6. Install the guest agent only for raw or unprepared VMs:

```bash
computer-use-vm install-agent <task-vm>
```

7. Start the agent inside the guest only for raw or unprepared VMs:

```bash
computer-use-vm start-agent <task-vm>
```

8. Drive the VM through the agent:

```bash
computer-use-vm agent ping --host <guest-ip>
computer-use-vm agent screenshot --host <guest-ip> --output /tmp/vm.png
computer-use-vm agent ax-tree --host <guest-ip> --depth 5 --max-children 80
computer-use-vm agent ax-press --host <guest-ip> --id <element-id>
computer-use-vm agent ax-click --host <guest-ip> --id <element-id>
computer-use-vm agent ax-set-value --host <guest-ip> --id <element-id> --value "text"
computer-use-vm agent click --host <guest-ip> --x 200 --y 180
computer-use-vm agent type --host <guest-ip> --text "hello"
```

Prefer AX actions over coordinate actions when an element id is available.
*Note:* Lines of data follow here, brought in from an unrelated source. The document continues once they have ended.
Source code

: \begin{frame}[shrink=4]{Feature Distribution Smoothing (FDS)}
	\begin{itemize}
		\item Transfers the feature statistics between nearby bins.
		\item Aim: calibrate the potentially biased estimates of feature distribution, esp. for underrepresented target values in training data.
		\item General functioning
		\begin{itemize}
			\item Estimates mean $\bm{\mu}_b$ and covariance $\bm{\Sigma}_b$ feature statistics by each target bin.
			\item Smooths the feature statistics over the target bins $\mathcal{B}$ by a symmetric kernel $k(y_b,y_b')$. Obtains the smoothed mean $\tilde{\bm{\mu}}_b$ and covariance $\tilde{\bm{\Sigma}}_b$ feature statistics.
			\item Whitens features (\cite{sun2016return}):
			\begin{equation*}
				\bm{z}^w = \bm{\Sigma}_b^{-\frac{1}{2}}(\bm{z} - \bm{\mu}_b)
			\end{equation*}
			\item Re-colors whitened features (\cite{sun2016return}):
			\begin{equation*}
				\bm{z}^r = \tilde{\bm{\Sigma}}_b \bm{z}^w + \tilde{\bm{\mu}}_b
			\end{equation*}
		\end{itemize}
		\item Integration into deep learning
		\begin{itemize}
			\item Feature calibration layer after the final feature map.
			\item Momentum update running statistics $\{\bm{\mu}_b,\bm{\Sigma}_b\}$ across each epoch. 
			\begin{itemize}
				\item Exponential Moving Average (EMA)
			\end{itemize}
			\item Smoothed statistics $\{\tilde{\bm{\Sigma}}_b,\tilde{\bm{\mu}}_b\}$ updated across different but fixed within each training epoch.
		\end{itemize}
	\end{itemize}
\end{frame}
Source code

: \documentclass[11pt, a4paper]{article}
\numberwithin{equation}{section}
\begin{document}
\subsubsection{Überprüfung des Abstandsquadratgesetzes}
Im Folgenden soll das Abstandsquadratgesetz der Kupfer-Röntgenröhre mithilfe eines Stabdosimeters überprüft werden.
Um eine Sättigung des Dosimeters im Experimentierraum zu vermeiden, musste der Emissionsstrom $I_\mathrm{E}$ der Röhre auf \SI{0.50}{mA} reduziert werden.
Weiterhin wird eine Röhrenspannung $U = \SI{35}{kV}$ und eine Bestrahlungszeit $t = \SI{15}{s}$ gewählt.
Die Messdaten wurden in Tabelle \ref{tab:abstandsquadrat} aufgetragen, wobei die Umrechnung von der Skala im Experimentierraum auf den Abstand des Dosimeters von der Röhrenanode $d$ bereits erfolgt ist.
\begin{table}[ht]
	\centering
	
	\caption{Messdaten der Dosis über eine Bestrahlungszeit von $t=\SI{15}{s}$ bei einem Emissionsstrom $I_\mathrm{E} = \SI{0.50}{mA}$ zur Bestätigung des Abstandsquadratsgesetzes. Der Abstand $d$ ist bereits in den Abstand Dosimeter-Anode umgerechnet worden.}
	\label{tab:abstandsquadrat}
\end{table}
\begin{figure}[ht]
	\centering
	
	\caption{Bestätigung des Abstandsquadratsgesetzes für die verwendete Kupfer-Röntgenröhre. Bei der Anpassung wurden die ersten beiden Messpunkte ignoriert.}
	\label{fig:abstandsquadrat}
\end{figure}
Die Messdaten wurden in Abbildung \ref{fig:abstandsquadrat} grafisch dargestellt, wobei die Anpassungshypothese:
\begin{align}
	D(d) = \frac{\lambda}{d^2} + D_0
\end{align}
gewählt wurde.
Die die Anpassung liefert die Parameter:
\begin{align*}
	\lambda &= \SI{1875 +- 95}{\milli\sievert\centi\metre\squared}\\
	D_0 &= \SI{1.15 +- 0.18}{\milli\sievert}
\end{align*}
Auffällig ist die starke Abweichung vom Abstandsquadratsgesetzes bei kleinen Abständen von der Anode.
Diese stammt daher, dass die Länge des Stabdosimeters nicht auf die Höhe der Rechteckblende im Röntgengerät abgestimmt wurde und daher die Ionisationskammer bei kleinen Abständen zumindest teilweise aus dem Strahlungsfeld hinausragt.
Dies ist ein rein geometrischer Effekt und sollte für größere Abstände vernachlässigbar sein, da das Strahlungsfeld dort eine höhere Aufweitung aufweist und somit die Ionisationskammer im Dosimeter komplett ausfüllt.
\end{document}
Use `ax-tree` first, choose an element by role/title/description/frame, then use `ax-press`, `ax-click`, or `ax-set-value` with the same depth/max-children parameters.

If guest networking or macOS privacy permissions block direct screenshots, start the VM with `--vnc` and use the VNC fallback:

```bash
computer-use-vm vnc screenshot --host <guest-ip> --output /tmp/vm.png
computer-use-vm vnc click --host <guest-ip> --x 200 --y 180
computer-use-vm vnc type --host <guest-ip> --text "hello"
```

9. Stop and delete task clones after use unless the user requested persistence.

## Modes

- Headless/background: `start` defaults to hidden/no-graphics where the backend supports it. Use this for shell/background work; pixel screenshots are not available without a display surface.
- Visible/introspection: pass `--visible` to show the VM window, or `--vnc` to expose a VNC screen-sharing session.
- Disposable UTM run: pass `--disposable` for UTM snapshot-style runs.
- Tart disposable run: clone from a base VM, work in the clone, then delete the clone.

## MCP Server

Expose bridge tools over stdio with:

```bash
computer-use-vm mcp
```

Available tools include VM diagnostics, list, start with Tart mounts, stop, clone, delete, IP lookup, `vm_exec`, `vm_push`, guest-agent start/stop, and guest-agent snapshot/AX-tree/AX actions/click/type.

## Important Constraints

- The fastest path is the in-guest agent because screenshots, AX-tree introspection, and input are native to the VM.
- VNC/SPICE/UTM window automation is fallback only; it is useful for bootstrap, visual debugging, and pre-permission introspection but adds latency and coordinate fragility.
- macOS privacy prompts may require granting Screen Recording and Accessibility permissions inside the guest.
- Each machine builds its own base locally. That keeps Apple software, privacy grants, user state, caches, and machine-specific data out of GitHub, npm, releases, and Hugging Face.
- UTM `utmctl` can fail from non-GUI sessions with Apple Event permission errors; use Tart when host-level GUI scripting permissions are unavailable.